Authors: Bradford Morrow
“Everything that had any chance of surviving seemed to pass right through Gallup. Movie stars, trains and cars, truck drivers. Only the dogs stuck around. And the pawnbrokers, forever and a day the pawnbrokers. Gallup’s heaven for pawns and for the broke. It’s not a place to live, it’s a place to leave. And that’s what I did.”
While he couldn’t follow many of her movie references, Kip heard things he understood.
“You know the joke about Gallup being well named?”
Yeah, gallop. He knew that one.
One of her father’s chronic taunts had been, —If you don’t like living under this roof, you can hit any road you want so long as it doesn’t bring you back. Do you hear me?

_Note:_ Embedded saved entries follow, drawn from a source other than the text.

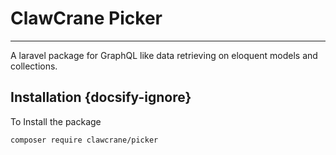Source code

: # ClawCrane Picker
----

A laravel package for GraphQL like data retrieving on eloquent models and collections.

## Installation {docsify-ignore}

To Install the package

`composer require clawcrane/picker`
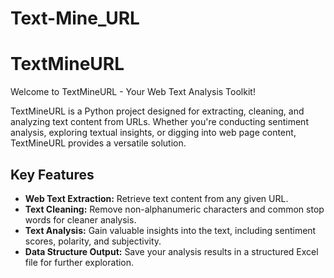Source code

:# Text-Mine_URL
# TextMineURL

Welcome to TextMineURL - Your Web Text Analysis Toolkit!

TextMineURL is a Python project designed for extracting, cleaning, and analyzing text content from URLs.
Whether you're conducting sentiment analysis, exploring textual insights, or digging into web page content, TextMineURL provides a versatile solution.

## Key Features

- **Web Text Extraction:** Retrieve text content from any given URL.
- **Text Cleaning:** Remove non-alphanumeric characters and common stop words for cleaner analysis.
- **Text Analysis:** Gain valuable insights into the text, including sentiment scores, polarity, and subjectivity.
- **Data Structure Output:** Save your analysis results in a structured Excel file for further exploration.
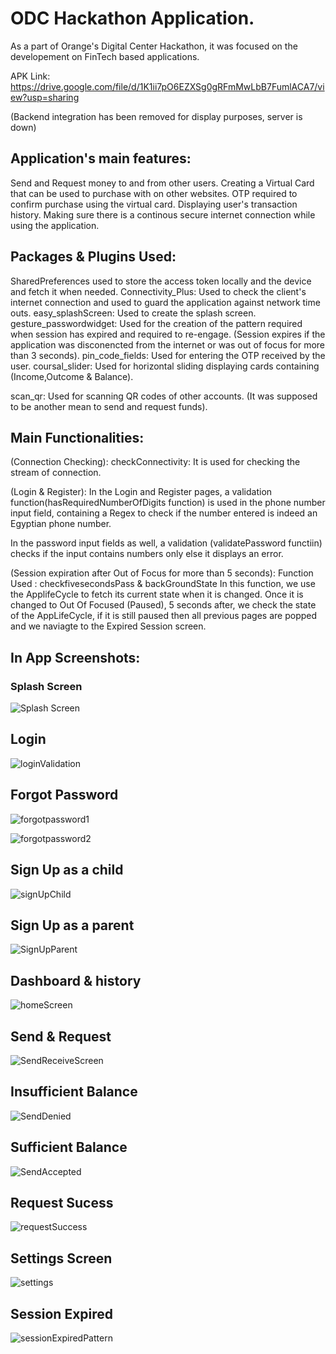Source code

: # ODC Hackathon Application.

As a part of Orange's Digital Center Hackathon, it was focused on the developement on FinTech based applications. 

APK Link: https://drive.google.com/file/d/1K1ii7pO6EZXSg0gRFmMwLbB7FumlACA7/view?usp=sharing

(Backend integration has been removed for display purposes, server is down)
## Application's main features:

Send and Request money to and from other users.
Creating a Virtual Card that can be used to purchase with on other websites.
OTP required to confirm purchase using the virtual card.
Displaying user's transaction history.
Making sure there is a continous secure internet connection while using the application.






## Packages & Plugins Used: 
SharedPreferences used to store the access token locally and the device and fetch it when needed.
Connectivity_Plus: Used to check the client's internet connection and used to guard the application against network time outs.
easy_splashScreen: Used to create the splash screen.
gesture_passwordwidget: Used for the creation of the pattern required when session has expired and required to re-engage. (Session expires if the application was disconencted from the internet or was out of focus for more than 3 seconds).
pin_code_fields: Used for entering the OTP received by the user.
coursal_slider: Used for horizontal sliding displaying cards containing (Income,Outcome & Balance).

scan_qr: Used for scanning QR codes of other accounts. (It was supposed to be another mean to send and request funds).


## Main Functionalities:

(Connection Checking):
checkConnectivity: It is used for checking the stream of connection.

(Login & Register):
In the Login and Register pages, a validation function(hasRequiredNumberOfDigits function) is used in the phone number input field, containing a Regex to check if the number entered is indeed an Egyptian phone number.

In the password input fields as well, a validation (validatePassword functiin) checks if the input contains numbers only else it displays an error.

(Session expiration after Out of Focus for more than 5 seconds):
Function Used : checkfivesecondsPass & backGroundState
In this function, we use the ApplifeCycle to fetch its current state when it is changed. Once it is changed to Out Of  Focused (Paused), 5 seconds after, we check the state of the AppLifeCycle, if it is still paused then all previous pages are popped and we naviagte to the Expired Session screen.

## In App Screenshots:

### Splash Screen
![Splash Screen](https://github.com/Sabra-xD/OrangeHackathon/assets/52329758/02eb3c21-d6dd-4427-bb69-888ad6995e0d)
## Login
![loginValidation](https://github.com/Sabra-xD/OrangeHackathon/assets/52329758/528aafaf-a414-42d1-89c3-08a5c5a6fcbc)
## Forgot Password
![forgotpassword1](https://github.com/Sabra-xD/OrangeHackathon/assets/52329758/16c61517-e328-4d67-9701-b6156e32bd9c)

![forgotpassword2](https://github.com/Sabra-xD/OrangeHackathon/assets/52329758/8cca668b-b3e6-4672-a2d4-97d1e1fa33d1)

## Sign Up as a child
![signUpChild](https://github.com/Sabra-xD/OrangeHackathon/assets/52329758/de608b0c-7984-4965-bc6b-0716887e5510)
## Sign Up as a parent
![SignUpParent](https://github.com/Sabra-xD/OrangeHackathon/assets/52329758/adcff62a-100b-4210-8e29-69fea7638825)

## Dashboard & history
![homeScreen](https://github.com/Sabra-xD/OrangeHackathon/assets/52329758/629783d4-259b-4150-aa71-b01586956f1a)
## Send & Request
![SendReceiveScreen](https://github.com/Sabra-xD/OrangeHackathon/assets/52329758/425828ba-4340-4aed-a39d-efb0ed068dd2)
## Insufficient Balance
![SendDenied](https://github.com/Sabra-xD/OrangeHackathon/assets/52329758/966a4005-b1e0-446d-be86-1b2328de1259)

## Sufficient Balance
![SendAccepted](https://github.com/Sabra-xD/OrangeHackathon/assets/52329758/18f92e98-9651-4cd9-a0b9-10e54eb2cd56)

## Request Sucess
![requestSuccess](https://github.com/Sabra-xD/OrangeHackathon/assets/52329758/5511d4a8-de8a-450c-855c-b7e995be4ad4)

## Settings Screen
![settings](https://github.com/Sabra-xD/OrangeHackathon/assets/52329758/00cd99aa-c556-4bf3-8e1d-0b4ced65ebf4)



## Session Expired
![sessionExpiredPattern](https://github.com/Sabra-xD/OrangeHackathon/assets/52329758/8390d21f-0ca5-4b2b-a89b-c5e352253975)
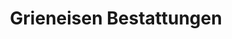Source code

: ---
title: "Grieneisen Bestattungen"
url: /berlin/grieneisen-bestattungen-rosa-luxemburg-strasse/
shop: Bestattungen
---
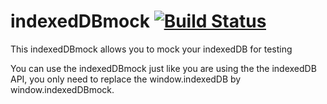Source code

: # indexedDBmock [![Build Status](https://travis-ci.org/kristofdegrave/indexedDBmock.png)](https://travis-ci.org/kristofdegrave/indexedDBmock)
This indexedDBmock allows you to mock your indexedDB for testing

You can use the indexedDBmock just like you are using the the indexedDB API, you only need to replace the window.indexedDB by window.indexedDBmock.
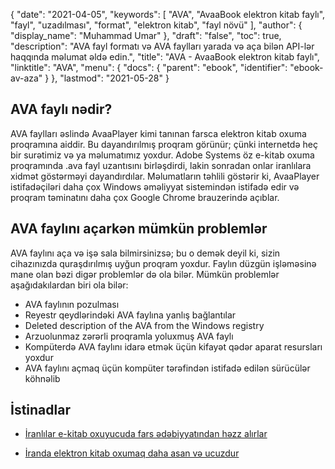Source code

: {
  "date": "2021-04-05",
  "keywords": [
"AVA",
"AvaaBook elektron kitab faylı",
"fayl",
"uzadılması",
"format",
"elektron kitab",
"fayl növü"
],
  "author": {
    "display_name": "Muhammad Umar"
},
  "draft": "false",
  "toc": true,
  "description": "AVA fayl formatı və AVA faylları yarada və aça bilən API-lər haqqında məlumat əldə edin.",
  "title": "AVA - AvaaBook elektron kitab faylı",
  "linktitle": "AVA",
  "menu": {
    "docs": {
      "parent": "ebook",
      "identifier": "ebook-av-aza"
}
},
  "lastmod": "2021-05-28"
}

## AVA faylı nədir?

AVA faylları əslində AvaaPlayer kimi tanınan farsca elektron kitab oxuma proqramına aiddir. Bu dayandırılmış proqram görünür; çünki internetdə heç bir surətimiz və ya məlumatımız yoxdur. Adobe Systems öz e-kitab oxuma proqramında .ava fayl uzantısını birləşdirdi, lakin sonradan onlar iranlılara xidmət göstərməyi dayandırdılar. Məlumatların təhlili göstərir ki, AvaaPlayer istifadəçiləri daha çox Windows əməliyyat sistemindən istifadə edir və proqram təminatını daha çox Google Chrome brauzerində açıblar.

## AVA faylını açarkən mümkün problemlər

AVA faylını aça və işə sala bilmirsinizsə; bu o demək deyil ki, sizin cihazınızda quraşdırılmış uyğun proqram yoxdur. Faylın düzgün işləməsinə mane olan bəzi digər problemlər də ola bilər. Mümkün problemlər aşağıdakılardan biri ola bilər:

- AVA faylının pozulması
- Reyestr qeydlərindəki AVA faylına yanlış bağlantılar
- Deleted description of the AVA from the Windows registry
- Arzuolunmaz zərərli proqramla yoluxmuş AVA faylı
- Kompüterdə AVA faylını idarə etmək üçün kifayət qədər aparat resursları yoxdur
- AVA faylını açmaq üçün kompüter tərəfindən istifadə edilən sürücülər köhnəlib


## İstinadlar

* [İranlılar e-kitab oxuyucuda fars ədəbiyyatından həzz alırlar](https://www.tehrantimes.com/news/423108/Iranians-enjoy-Persian-literature-on-e-book-reader)

* [İranda elektron kitab oxumaq daha asan və ucuzdur](https://financialtribune.com/articles/sci-tech/80138/ebook-reading-made-easier-cheaper-in-iran)




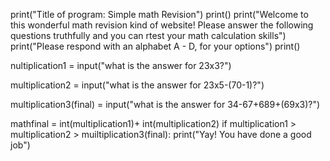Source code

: print("Title of program: Simple math Revision")
print()
print("Welcome to this wonderful math revision kind of website! Please answer the following questions truthfully and you can rtest your math calculation skills")
print("Please respond with an alphabet A - D, for your options")
print()

nultiplication1 = input("what is the answer for 23x3?")

multiplication2 = input("what is the answer for 23x5-(70-1)?")

multiplication3(final) = input("what is the answer for 34-67+689+(69x3)?")

mathfinal = int(multiplication1)+ int(multiplication2)
if multiplication1 > multiplication2 > muiltiplication3(final):
  print("Yay! You have done a good job")
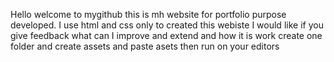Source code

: Hello welcome to mygithub this is mh website for portfolio purpose developed.
I use html and css only to created this 
webiste I would like if you give feedback what can 
I improve and extend and how it is work 
create one folder and create assets and paste asets then run on your editors 
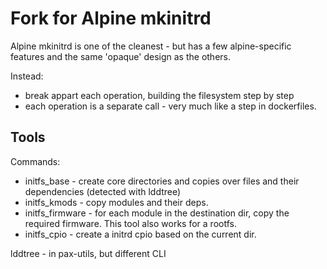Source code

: # Fork for Alpine mkinitrd

Alpine mkinitrd is one of the cleanest - but has a few alpine-specific features and the same 'opaque' design as the others.

Instead:
- break appart each operation, building the filesystem step by step
- each operation is a separate call - very much like a step in dockerfiles.

## Tools

Commands:

- initfs_base - create core directories and copies over files
and their dependencies (detected with lddtree)
- initfs_kmods - copy modules and their deps.
- initfs_firmware - for each module in the destination dir, copy the required firmware. This tool also works for a rootfs.
- initfs_cpio - create a initrd cpio based on the current dir.


lddtree - in pax-utils, but different CLI
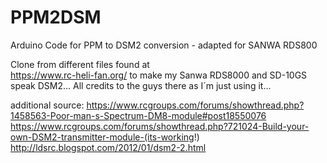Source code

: # PPM2DSM
Arduino Code for PPM to DSM2 conversion - adapted for SANWA RDS800

Clone from different files found at  
https://www.rc-heli-fan.org/
to make my Sanwa RDS8000 and SD-10GS speak DSM2...
All credits to the guys there as I´m just using it...

additional source: 
https://www.rcgroups.com/forums/showthread.php?1458563-Poor-man-s-Spectrum-DM8-module#post18550076
https://www.rcgroups.com/forums/showthread.php?721024-Build-your-own-DSM2-transmitter-module-(its-working!)
http://ldsrc.blogspot.com/2012/01/dsm2-2.html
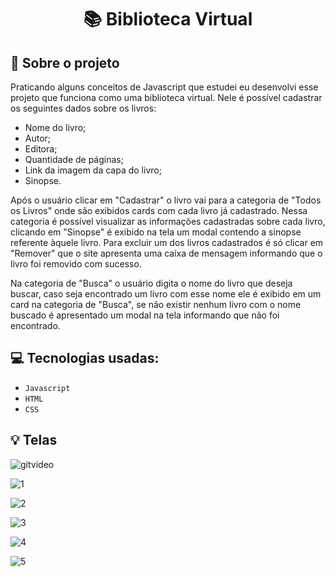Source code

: <h1 align="center">
  📚 Biblioteca Virtual
</h1>


## :rocket: Sobre o projeto

Praticando alguns conceitos de Javascript que estudei eu desenvolvi esse projeto que funciona como uma biblioteca virtual.
Nele é possível cadastrar os seguintes dados sobre os livros:
- Nome do livro;
- Autor;
- Editora;
- Quantidade de páginas;
- Link da imagem da capa do livro;
- Sinopse.

Após o usuário clicar em "Cadastrar" o livro vai para a categoria de "Todos os Livros" onde são exibidos cards com cada livro já cadastrado. Nessa categoria é possível visualizar as informações cadastradas sobre cada livro, clicando em "Sinopse" é exibido na tela um modal contendo a sinopse referente àquele livro. Para excluir um dos livros cadastrados é só clicar em "Remover" que o site apresenta uma caixa de mensagem informando que o livro foi removido com sucesso.

Na categoria de "Busca" o usuário digita o nome do livro que deseja buscar, caso seja encontrado um livro com esse nome ele é exibido em um card na categoria de "Busca", se não existir nenhum livro com o nome buscado é apresentado um modal na tela informando que não foi encontrado.



## :computer: Tecnologias usadas:

- `Javascript`
- `HTML`
- `CSS`


## :bulb: Telas

![gitvideo](https://user-images.githubusercontent.com/23708544/92531192-35863400-f204-11ea-8909-31365df45f68.gif)

![1](https://user-images.githubusercontent.com/23708544/92529951-d58e8e00-f201-11ea-8bf6-8d1a5e1e8683.png)

![2](https://user-images.githubusercontent.com/23708544/92529954-d6272480-f201-11ea-88b0-10ee1f3279d3.png)

![3](https://user-images.githubusercontent.com/23708544/92529959-d9221500-f201-11ea-9e6d-1a0fdf526c81.png)

![4](https://user-images.githubusercontent.com/23708544/92529997-e9d28b00-f201-11ea-994f-0b6fe357ad60.png)

![5](https://user-images.githubusercontent.com/23708544/92530000-eb9c4e80-f201-11ea-863a-f462faff6b61.png)

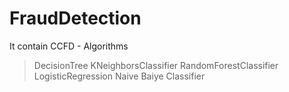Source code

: # FraudDetection
It contain CCFD - Algorithms
>DecisionTree
>KNeighborsClassifier
>RandomForestClassifier
>LogisticRegression
>Naive Baiye Classifier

She did, and after years of cycling through the same pattern of mutiny, terror, anger, guilt, meekness, stoicism, and then back to mutiny, she’d eventually called his bluff. The golden lights of sprawling Albuquerque, as she crested the ridge that night after finally making her move, leaving behind family and the waitressing job at El Rancho and every bad memory she had of home, had seemed miraculous at the time. “Like my future was lying there in front of me, this glittering gold magic carpet, with Sandia backlit by a big fat full moon. It was some kind of fine vision.”
Mary smirked. She told Kip she’d ended up in Santa Fe because it offered her a brilliant opportunity to wait tables for better pay than in Albuquerque, which in turn paid better than Gallup. Her plan had been to save some money, take the bus down to the airport, and persevere west. But none of it happened. The hopeless dream was fading, as well it might or even should.
“Not so hopeless. You have a hell of a flair for invention. Aren’t you more or less writing, directing, and acting a role every waking minute?”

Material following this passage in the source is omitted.